> Your task
Reproduce each record exactly.

> Record excerpts
....

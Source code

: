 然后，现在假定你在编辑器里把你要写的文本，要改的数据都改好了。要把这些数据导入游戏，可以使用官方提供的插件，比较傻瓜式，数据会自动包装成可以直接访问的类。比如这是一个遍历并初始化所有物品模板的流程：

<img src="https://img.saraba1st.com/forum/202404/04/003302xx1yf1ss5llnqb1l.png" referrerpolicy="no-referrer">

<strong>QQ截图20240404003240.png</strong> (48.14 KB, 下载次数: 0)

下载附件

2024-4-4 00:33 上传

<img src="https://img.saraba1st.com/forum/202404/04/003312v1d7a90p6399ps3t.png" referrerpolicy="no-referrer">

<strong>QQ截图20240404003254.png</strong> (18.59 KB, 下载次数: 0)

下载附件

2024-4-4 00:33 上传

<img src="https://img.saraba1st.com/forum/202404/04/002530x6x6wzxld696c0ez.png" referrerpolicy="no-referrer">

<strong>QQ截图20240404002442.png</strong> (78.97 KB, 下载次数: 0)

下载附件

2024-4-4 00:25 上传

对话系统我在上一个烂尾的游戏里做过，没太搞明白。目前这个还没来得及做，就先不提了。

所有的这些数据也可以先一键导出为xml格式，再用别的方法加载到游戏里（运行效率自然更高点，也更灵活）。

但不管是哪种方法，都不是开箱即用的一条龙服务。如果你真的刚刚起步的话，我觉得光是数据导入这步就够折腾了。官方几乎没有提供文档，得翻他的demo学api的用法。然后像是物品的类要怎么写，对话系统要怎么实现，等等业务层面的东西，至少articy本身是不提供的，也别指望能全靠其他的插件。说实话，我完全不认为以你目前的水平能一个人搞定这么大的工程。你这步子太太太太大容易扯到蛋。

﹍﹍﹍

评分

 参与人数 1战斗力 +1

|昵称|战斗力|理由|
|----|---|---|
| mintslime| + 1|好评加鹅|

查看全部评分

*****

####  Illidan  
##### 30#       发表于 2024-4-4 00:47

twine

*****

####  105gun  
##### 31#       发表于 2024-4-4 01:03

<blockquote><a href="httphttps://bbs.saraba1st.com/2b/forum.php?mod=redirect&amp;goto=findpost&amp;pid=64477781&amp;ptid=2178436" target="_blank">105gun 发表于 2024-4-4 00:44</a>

....

> Worked solution
Source code

: 然后，现在假定你在编辑器里把你要写的文本，要改的数据都改好了。要把这些数据导入游戏，可以使用官方提供的插件，比较傻瓜式，数据会自动包装成可以直接访问的类。比如这是一个遍历并初始化所有物品模板的流程：

<img src="https://img.saraba1st.com/forum/202404/04/003302xx1yf1ss5llnqb1l.png" referrerpolicy="no-referrer">

<strong>QQ截图20240404003240.png</strong> (48.14 KB, 下载次数: 0)

下载附件

2024-4-4 00:33 上传

<img src="https://img.saraba1st.com/forum/202404/04/003312v1d7a90p6399ps3t.png" referrerpolicy="no-referrer">

<strong>QQ截图20240404003254.png</strong> (18.59 KB, 下载次数: 0)

下载附件

2024-4-4 00:33 上传

<img src="https://img.saraba1st.com/forum/202404/04/002530x6x6wzxld696c0ez.png" referrerpolicy="no-referrer">

<strong>QQ截图20240404002442.png</strong> (78.97 KB, 下载次数: 0)

下载附件

2024-4-4 00:25 上传

对话系统我在上一个烂尾的游戏里做过，没太搞明白。目前这个还没来得及做，就先不提了。

所有的这些数据也可以先一键导出为xml格式，再用别的方法加载到游戏里（运行效率自然更高点，也更灵活）。

但不管是哪种方法，都不是开箱即用的一条龙服务。如果你真的刚刚起步的话，我觉得光是数据导入这步就够折腾了。官方几乎没有提供文档，得翻他的demo学api的用法。然后像是物品的类要怎么写，对话系统要怎么实现，等等业务层面的东西，至少articy本身是不提供的，也别指望能全靠其他的插件。说实话，我完全不认为以你目前的水平能一个人搞定这么大的工程。你这步子太太太太大容易扯到蛋。

﹍﹍﹍

评分

 参与人数 1战斗力 +1

|昵称|战斗力|理由|
|----|---|---|
| mintslime| + 1|好评加鹅|

查看全部评分

*****

####  Illidan  
##### 30#       发表于 2024-4-4 00:47

twine

*****

####  105gun  
##### 31#       发表于 2024-4-4 01:03

<blockquote><a href="httphttps://bbs.saraba1st.com/2b/forum.php?mod=redirect&amp;goto=findpost&amp;pid=64477781&amp;ptid=2178436" target="_blank">105gun 发表于 2024-4-4 00:44</a>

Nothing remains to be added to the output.